Notes by Paul Fuller

74 Squadron's ORB report for August 1956 states:

"August has been a much better month for the squadron, there being more fine weather than in July and the month was good for flying throughout. 532.40 flying hours were achieved."

"The month's flying consisted mainly of high level tactical formation flying plus cine gun and dog fighting exercises and one week was devoted to air to air firing producing the following daily averages, 18.7 %, 24.7 %, 26 %, 26.7 %, 29 % and 14.6 % giving an overall monthly average of 23.8 %. Attempts to use the high level range were unsuccessful due to the lack of radar cover."

[Later on I found evidence of how much cine footage each pilot was expected to collect in a month. There was an awful lot.]

The Officer Commanding was Group Captain J.H. Iremonger

"D" Flight 275 Squadron [flying helicopters] carried out "Dawn to Dusk" exercises from 10th to 17th August, inclusive. This is important (see below).

74 Squadron also flew "Dawn to Dusk" operations on 31st and also took part in "three Rat and Terrier exercises and two Ciano exercises during the month and night flying was also done".

In September 1956 the ORB gives the following important information (which I have photocopied):-

"Non-Operational Flights

Two flights were made in conjunction with Atomic Research to find research balloons, both were successful with the aid of SARAH."

There was no mention of rogue research balloons in the August entries but SARAH is mentioned again in the September entries :-

"Aircraft Serviceability

XG521 serviceability has not been as good as in previous months, SARAH being completely unserviceable twice, requiring replacement sets. The cyclic pitch stick caused a 24 hour unserviceability and replacing contact breaker a further half day."

SARAH was a Search And Rescue And Homing device. D Flight consisted of air sea rescue helicopters whose job was to respond to emergencies, e.g. with injured seamen on ships, or missing swimmers. Strangely 275 Squadron was not just located at Horsham St Faiths - there were Search and Rescue helicopters at Leuchars (in Scotland)

In June 1956 the ORB comments on lectures being given on Atomic Power by lecturers from Cambridge Unviersity.

In March 1956 the whole of 74 and 275 Squadrons moved personnel to Coltishall and everyone had to be bussed in. Things returned to normal from March 21st. Whilst at Coltishall GCA exercises took place. 16 radar operators were trained at Neatishead during this period.

In October 1956 Horsham St Faiths experienced severe problems with their radar systems . . .
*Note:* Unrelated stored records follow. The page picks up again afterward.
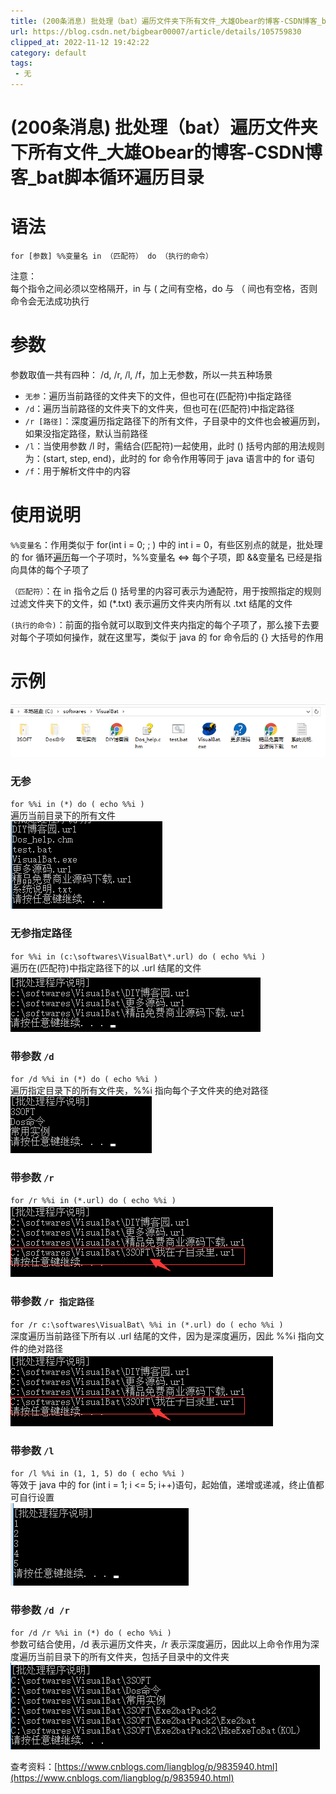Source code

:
 ```yaml
---
title: (200条消息) 批处理（bat）遍历文件夹下所有文件_大雄Obear的博客-CSDN博客_bat脚本循环遍历目录
url: https://blog.csdn.net/bigbear00007/article/details/105759830
clipped_at: 2022-11-12 19:42:22
category: default
tags: 
 - 无
---
```



# (200条消息) 批处理（bat）遍历文件夹下所有文件_大雄Obear的博客-CSDN博客_bat脚本循环遍历目录

# 语法

`for [参数] %%变量名 in （匹配符） do （执行的命令）`

注意：  
每个指令之间必须以空格隔开，in 与 ( 之间有空格，do 与 （ 间也有空格，否则命令会无法成功执行

# 参数

参数取值一共有四种： /d, /r, /l, /f，加上无参数，所以一共五种场景

*   `无参`：遍历当前路径的文件夹下的文件，但也可在(匹配符)中指定路径
*   `/d`：遍历当前路径的文件夹下的文件夹，但也可在(匹配符)中指定路径
*   `/r [路径]`：深度遍历指定路径下的所有文件，子目录中的文件也会被遍历到，如果没指定路径，默认当前路径
*   `/l`：当使用参数 /l 时，需结合(匹配符)一起使用，此时 () 括号内部的用法规则为：(start, step, end)，此时的 for 命令作用等同于 java 语言中的 for 语句
*   `/f`：用于解析文件中的内容

# 使用说明

`%%变量名`：作用类似于 for(int i = 0; ; ) 中的 int i = 0，有些区别点的就是，批处理的 for 循环[遍历](https://so.csdn.net/so/search?q=%E9%81%8D%E5%8E%86&spm=1001.2101.3001.7020)每一个子项时，%%变量名 <=> 每个子项，即 &&变量名 已经是指向具体的每个子项了

`（匹配符）`：在 in 指令之后 () 括号里的内容可表示为通配符，用于按照指定的规则过滤文件夹下的文件，如 (\*.txt) 表示遍历文件夹内所有以 .txt 结尾的文件

`(执行的命令)`：前面的指令就可以取到文件夹内指定的每个子项了，那么接下去要对每个子项如何操作，就在这里写，类似于 java 的 for 命令后的 {} 大括号的作用

# 示例

![在这里插入图片描述](assets/1668253342-e800e3d26ede71db0360cc4bb035511e.png)

### 无参

`for %%i in (*) do ( echo %%i )`  
遍历当前目录下的所有文件  
![在这里插入图片描述](assets/1668253342-2eb99e4d77a90449fb1c000f002d9416.png)

### 无参指定路径

`for %%i in (c:\softwares\VisualBat\*.url) do ( echo %%i )`  
遍历在(匹配符)中指定路径下的以 .url 结尾的文件  
![在这里插入图片描述](assets/1668253342-166323fccf9dfdfa9706e353f32a34dd.png)

### 带参数 `/d`

`for /d %%i in (*) do ( echo %%i )`  
遍历指定目录下的所有文件夹，%%i 指向每个子文件夹的绝对路径  
![在这里插入图片描述](assets/1668253342-903bfe366b53d218dadb5df1238846a4.png)

### 带参数 `/r`

`for /r %%i in (*.url) do ( echo %%i )`  
![在这里插入图片描述](assets/1668253342-050cbca269e10bdd13efc8c4ef3e0e51.png)

### 带参数 `/r 指定路径`

`for /r c:\softwares\VisualBat\ %%i in (*.url) do ( echo %%i )`  
深度遍历当前路径下所有以 .url 结尾的文件，因为是深度遍历，因此 %%i 指向文件的绝对路径  
![在这里插入图片描述](assets/1668253342-33028076e9dbe1cf7732c5565a6c2f36.png)

### 带参数 `/l`

`for /l %%i in (1, 1, 5) do ( echo %%i )`  
等效于 java 中的 for (int i = 1; i <= 5; i++)语句，起始值，递增或递减，终止值都可自行设置  
![在这里插入图片描述](assets/1668253342-51f19596d70ed22afc3e1608284bb95b.png)

### 带参数 `/d /r`

`for /d /r %%i in (*) do ( echo %%i )`  
参数可结合使用，/d 表示遍历文件夹，/r 表示深度遍历，因此以上命令作用为深度遍历当前目录下的所有文件夹，包括子目录中的文件夹  
![在这里插入图片描述](assets/1668253342-0b3de71923502e1e87266a3e34d845be.png)

查考资料：[https://www.cnblogs.com/liangblog/p/9835940.html](https://www.cnblogs.com/liangblog/p/9835940.html)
"Following further complaints by this Section on the behaviour of the CR/DF [Cathode Ray Direction Finder] on 153.72 mcs. calibration was carried out by No. 90 Group with a Varsity aircraft flying at 15,000 feet between 2nd and 9th October. Plots completed showed an average error of 12 and a half degrees, with a mximum of 30 degrees, inconsistent with range, whilst several 'overhead' indications were plotted at some 15 miles range. Further action now rests with No. 90 Group who consider that anaprop [anomalous propagation] and Sporadic 'E' [???] are contributory factors in these errors."

All RAF radar systems of this period had to be regularly recalibrated and Colin Latham tells me that it was not always possible for engineers to be found. It is possible that these problems affected the identification of the target in the Lakenheath case, but I think it more important that this establishes that anomalous propagation effects were problems the unit had to cope with.